[Dataset records]:

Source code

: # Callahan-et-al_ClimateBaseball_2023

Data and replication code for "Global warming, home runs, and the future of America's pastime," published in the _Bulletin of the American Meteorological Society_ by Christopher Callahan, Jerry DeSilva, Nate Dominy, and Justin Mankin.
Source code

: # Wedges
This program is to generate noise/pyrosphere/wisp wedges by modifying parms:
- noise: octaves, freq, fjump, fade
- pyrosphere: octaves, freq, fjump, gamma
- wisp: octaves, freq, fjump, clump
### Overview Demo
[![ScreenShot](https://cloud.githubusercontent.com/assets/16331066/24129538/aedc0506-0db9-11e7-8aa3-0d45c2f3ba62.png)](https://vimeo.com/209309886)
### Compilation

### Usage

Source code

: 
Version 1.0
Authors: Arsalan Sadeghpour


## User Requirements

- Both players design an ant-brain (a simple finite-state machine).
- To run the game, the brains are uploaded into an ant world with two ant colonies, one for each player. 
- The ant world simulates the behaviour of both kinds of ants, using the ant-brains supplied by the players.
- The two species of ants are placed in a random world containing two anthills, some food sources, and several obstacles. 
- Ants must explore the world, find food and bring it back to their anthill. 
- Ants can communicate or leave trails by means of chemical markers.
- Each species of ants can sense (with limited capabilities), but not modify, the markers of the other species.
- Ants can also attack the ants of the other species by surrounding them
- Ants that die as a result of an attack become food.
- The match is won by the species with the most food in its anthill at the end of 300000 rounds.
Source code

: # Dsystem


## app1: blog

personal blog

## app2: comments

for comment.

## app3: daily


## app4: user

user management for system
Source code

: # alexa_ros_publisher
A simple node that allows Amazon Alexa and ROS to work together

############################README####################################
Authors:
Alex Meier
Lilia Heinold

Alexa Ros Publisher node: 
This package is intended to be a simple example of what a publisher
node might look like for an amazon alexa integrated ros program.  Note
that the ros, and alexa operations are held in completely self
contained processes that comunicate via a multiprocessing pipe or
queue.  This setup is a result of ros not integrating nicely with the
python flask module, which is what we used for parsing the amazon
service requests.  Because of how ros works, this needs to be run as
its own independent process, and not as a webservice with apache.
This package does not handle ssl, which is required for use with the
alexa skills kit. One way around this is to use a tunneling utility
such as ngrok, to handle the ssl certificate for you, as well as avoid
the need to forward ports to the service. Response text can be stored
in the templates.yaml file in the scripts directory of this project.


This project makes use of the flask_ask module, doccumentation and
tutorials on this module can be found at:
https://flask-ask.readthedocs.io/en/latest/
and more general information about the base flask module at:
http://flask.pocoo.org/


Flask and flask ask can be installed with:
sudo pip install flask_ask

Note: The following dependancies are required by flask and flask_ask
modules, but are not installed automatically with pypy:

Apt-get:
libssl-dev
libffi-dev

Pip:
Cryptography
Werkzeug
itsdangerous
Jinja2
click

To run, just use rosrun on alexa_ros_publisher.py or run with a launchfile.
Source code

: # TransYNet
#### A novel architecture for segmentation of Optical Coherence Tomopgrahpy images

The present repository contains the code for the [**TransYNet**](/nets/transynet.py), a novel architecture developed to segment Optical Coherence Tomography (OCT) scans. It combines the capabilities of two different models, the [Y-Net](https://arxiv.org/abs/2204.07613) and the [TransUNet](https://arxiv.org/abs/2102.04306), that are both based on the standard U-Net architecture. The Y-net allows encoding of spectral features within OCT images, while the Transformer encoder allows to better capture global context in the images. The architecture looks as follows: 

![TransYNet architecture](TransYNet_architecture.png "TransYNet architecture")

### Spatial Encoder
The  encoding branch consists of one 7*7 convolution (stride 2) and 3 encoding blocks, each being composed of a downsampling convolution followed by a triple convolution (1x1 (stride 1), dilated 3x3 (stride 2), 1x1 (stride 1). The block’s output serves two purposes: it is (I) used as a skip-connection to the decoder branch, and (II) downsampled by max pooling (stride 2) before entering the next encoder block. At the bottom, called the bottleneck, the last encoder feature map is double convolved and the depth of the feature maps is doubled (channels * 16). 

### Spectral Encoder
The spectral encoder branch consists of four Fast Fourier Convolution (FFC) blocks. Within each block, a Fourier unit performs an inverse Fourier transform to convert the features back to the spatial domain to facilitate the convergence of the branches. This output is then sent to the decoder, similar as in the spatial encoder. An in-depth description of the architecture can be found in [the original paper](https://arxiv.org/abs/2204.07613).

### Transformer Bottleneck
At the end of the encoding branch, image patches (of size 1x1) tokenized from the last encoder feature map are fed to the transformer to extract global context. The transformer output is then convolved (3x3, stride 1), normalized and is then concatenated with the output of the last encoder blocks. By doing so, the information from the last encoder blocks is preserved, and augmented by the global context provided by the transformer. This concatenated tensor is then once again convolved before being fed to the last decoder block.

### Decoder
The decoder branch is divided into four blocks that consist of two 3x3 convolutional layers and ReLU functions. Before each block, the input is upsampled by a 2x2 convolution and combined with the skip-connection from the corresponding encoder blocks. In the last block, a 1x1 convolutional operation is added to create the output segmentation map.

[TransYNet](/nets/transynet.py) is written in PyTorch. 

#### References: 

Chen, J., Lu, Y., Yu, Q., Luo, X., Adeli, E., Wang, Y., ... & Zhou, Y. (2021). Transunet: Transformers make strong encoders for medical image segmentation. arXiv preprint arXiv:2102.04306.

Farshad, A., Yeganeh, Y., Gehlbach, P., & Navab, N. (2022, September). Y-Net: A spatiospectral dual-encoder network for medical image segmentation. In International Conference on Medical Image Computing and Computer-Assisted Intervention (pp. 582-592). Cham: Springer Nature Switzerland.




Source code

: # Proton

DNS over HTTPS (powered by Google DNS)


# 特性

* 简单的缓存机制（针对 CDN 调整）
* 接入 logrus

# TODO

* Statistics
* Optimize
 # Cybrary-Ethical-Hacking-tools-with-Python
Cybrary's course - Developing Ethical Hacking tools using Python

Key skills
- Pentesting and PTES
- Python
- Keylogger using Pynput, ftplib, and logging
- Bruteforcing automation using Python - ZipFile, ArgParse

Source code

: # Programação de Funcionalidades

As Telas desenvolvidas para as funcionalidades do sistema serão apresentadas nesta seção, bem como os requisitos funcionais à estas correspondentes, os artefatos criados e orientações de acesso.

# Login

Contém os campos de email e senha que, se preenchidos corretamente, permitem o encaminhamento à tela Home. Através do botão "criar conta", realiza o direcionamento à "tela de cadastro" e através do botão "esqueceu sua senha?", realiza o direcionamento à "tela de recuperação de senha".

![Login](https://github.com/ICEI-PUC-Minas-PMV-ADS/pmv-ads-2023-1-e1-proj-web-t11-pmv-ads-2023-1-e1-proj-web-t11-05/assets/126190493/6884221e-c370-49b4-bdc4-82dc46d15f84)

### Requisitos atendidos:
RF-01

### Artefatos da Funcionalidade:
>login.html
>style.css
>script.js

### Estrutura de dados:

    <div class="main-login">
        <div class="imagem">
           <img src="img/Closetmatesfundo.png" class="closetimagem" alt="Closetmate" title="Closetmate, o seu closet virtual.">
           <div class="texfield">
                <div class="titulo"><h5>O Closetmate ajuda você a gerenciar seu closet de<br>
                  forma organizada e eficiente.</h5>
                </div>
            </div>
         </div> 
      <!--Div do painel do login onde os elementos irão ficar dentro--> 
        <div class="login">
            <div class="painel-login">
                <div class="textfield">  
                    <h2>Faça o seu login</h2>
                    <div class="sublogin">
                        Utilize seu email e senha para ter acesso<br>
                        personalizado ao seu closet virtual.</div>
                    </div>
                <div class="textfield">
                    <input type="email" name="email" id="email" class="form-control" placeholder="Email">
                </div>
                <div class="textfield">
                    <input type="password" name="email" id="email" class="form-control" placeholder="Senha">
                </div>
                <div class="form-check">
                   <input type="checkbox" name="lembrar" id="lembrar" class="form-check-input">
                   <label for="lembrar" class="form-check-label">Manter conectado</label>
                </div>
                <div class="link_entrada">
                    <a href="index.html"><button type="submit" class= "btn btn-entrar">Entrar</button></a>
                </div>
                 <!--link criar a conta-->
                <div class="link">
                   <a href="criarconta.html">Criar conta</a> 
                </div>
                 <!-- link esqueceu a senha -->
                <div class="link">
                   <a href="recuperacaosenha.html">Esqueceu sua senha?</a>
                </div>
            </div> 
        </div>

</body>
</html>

[Brief]: Restate, word for word and with nothing added, the lines from the first line of the listing through the one where "## app4: user" stands.

[Problem solution]:
Source code

: # Callahan-et-al_ClimateBaseball_2023

Data and replication code for "Global warming, home runs, and the future of America's pastime," published in the _Bulletin of the American Meteorological Society_ by Christopher Callahan, Jerry DeSilva, Nate Dominy, and Justin Mankin.
Source code

: # Wedges
This program is to generate noise/pyrosphere/wisp wedges by modifying parms:
- noise: octaves, freq, fjump, fade
- pyrosphere: octaves, freq, fjump, gamma
- wisp: octaves, freq, fjump, clump
### Overview Demo
[![ScreenShot](https://cloud.githubusercontent.com/assets/16331066/24129538/aedc0506-0db9-11e7-8aa3-0d45c2f3ba62.png)](https://vimeo.com/209309886)
### Compilation

### Usage

Source code

: 
Version 1.0
Authors: Arsalan Sadeghpour


## User Requirements

- Both players design an ant-brain (a simple finite-state machine).
- To run the game, the brains are uploaded into an ant world with two ant colonies, one for each player. 
- The ant world simulates the behaviour of both kinds of ants, using the ant-brains supplied by the players.
- The two species of ants are placed in a random world containing two anthills, some food sources, and several obstacles. 
- Ants must explore the world, find food and bring it back to their anthill. 
- Ants can communicate or leave trails by means of chemical markers.
- Each species of ants can sense (with limited capabilities), but not modify, the markers of the other species.
- Ants can also attack the ants of the other species by surrounding them
- Ants that die as a result of an attack become food.
- The match is won by the species with the most food in its anthill at the end of 300000 rounds.
Source code

: # Dsystem


## app1: blog

personal blog

## app2: comments

for comment.

## app3: daily


## app4: user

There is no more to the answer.